Your goal:
Extract the complete data exactly as given.

Material for this exercise:

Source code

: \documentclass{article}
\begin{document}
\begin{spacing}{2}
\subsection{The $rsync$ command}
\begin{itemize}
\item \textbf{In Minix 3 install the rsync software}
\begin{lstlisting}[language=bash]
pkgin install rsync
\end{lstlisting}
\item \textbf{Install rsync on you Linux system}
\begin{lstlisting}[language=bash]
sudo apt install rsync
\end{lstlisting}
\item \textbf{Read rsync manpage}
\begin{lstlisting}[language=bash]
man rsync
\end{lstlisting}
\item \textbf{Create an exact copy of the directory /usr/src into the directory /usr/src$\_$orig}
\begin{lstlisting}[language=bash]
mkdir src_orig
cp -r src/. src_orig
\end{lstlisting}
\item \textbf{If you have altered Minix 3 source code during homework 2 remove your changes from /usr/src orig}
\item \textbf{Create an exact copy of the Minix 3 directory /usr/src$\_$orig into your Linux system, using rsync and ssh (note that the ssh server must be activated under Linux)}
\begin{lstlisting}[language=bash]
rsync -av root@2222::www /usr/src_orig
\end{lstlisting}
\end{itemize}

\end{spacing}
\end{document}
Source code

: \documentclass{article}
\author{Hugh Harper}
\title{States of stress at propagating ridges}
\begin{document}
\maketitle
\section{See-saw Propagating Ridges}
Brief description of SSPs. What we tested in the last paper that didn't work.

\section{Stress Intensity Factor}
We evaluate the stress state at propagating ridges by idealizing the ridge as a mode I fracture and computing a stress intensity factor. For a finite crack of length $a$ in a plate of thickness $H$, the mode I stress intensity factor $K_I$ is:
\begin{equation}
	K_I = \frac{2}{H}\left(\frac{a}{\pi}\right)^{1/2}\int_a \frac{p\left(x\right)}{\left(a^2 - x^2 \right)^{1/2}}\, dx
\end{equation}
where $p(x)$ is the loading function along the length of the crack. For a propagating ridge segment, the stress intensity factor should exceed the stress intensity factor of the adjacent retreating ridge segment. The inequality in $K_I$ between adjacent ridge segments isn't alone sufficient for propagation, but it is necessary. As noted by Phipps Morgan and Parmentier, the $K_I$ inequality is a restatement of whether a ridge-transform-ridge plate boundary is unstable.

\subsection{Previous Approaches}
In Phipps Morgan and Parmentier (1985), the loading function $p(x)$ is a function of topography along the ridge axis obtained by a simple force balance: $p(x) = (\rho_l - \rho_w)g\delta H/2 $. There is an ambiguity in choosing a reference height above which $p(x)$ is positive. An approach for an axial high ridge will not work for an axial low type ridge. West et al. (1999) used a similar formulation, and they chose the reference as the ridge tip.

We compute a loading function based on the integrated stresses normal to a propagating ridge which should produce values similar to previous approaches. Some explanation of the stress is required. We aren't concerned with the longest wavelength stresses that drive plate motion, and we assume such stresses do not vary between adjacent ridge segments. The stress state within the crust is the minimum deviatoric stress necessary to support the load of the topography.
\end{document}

Result for this task:
Source code

: \documentclass{article}
\begin{document}
\begin{spacing}{2}
\subsection{The $rsync$ command}
\begin{itemize}
\item \textbf{In Minix 3 install the rsync software}
\begin{lstlisting}[language=bash]
pkgin install rsync
\end{lstlisting}
\item \textbf{Install rsync on you Linux system}
\begin{lstlisting}[language=bash]
sudo apt install rsync
\end{lstlisting}
\item \textbf{Read rsync manpage}
\begin{lstlisting}[language=bash]
man rsync
\end{lstlisting}
\item \textbf{Create an exact copy of the directory /usr/src into the directory /usr/src$\_$orig}
\begin{lstlisting}[language=bash]
mkdir src_orig
cp -r src/. src_orig
\end{lstlisting}
\item \textbf{If you have altered Minix 3 source code during homework 2 remove your changes from /usr/src orig}
\item \textbf{Create an exact copy of the Minix 3 directory /usr/src$\_$orig into your Linux system, using rsync and ssh (note that the ssh server must be activated under Linux)}
\begin{lstlisting}[language=bash]
rsync -av root@2222::www /usr/src_orig
\end{lstlisting}
\end{itemize}

\end{spacing}
\end{document}
Source code

: \documentclass{article}
\author{Hugh Harper}
\title{States of stress at propagating ridges}
\begin{document}
\maketitle
\section{See-saw Propagating Ridges}
Brief description of SSPs. What we tested in the last paper that didn't work.

\section{Stress Intensity Factor}
We evaluate the stress state at propagating ridges by idealizing the ridge as a mode I fracture and computing a stress intensity factor. For a finite crack of length $a$ in a plate of thickness $H$, the mode I stress intensity factor $K_I$ is:
\begin{equation}
	K_I = \frac{2}{H}\left(\frac{a}{\pi}\right)^{1/2}\int_a \frac{p\left(x\right)}{\left(a^2 - x^2 \right)^{1/2}}\, dx
\end{equation}
where $p(x)$ is the loading function along the length of the crack. For a propagating ridge segment, the stress intensity factor should exceed the stress intensity factor of the adjacent retreating ridge segment. The inequality in $K_I$ between adjacent ridge segments isn't alone sufficient for propagation, but it is necessary. As noted by Phipps Morgan and Parmentier, the $K_I$ inequality is a restatement of whether a ridge-transform-ridge plate boundary is unstable.

\subsection{Previous Approaches}
In Phipps Morgan and Parmentier (1985), the loading function $p(x)$ is a function of topography along the ridge axis obtained by a simple force balance: $p(x) = (\rho_l - \rho_w)g\delta H/2 $. There is an ambiguity in choosing a reference height above which $p(x)$ is positive. An approach for an axial high ridge will not work for an axial low type ridge. West et al. (1999) used a similar formulation, and they chose the reference as the ridge tip.

We compute a loading function based on the integrated stresses normal to a propagating ridge which should produce values similar to previous approaches. Some explanation of the stress is required. We aren't concerned with the longest wavelength stresses that drive plate motion, and we assume such stresses do not vary between adjacent ridge segments. The stress state within the crust is the minimum deviatoric stress necessary to support the load of the topography.
\end{document}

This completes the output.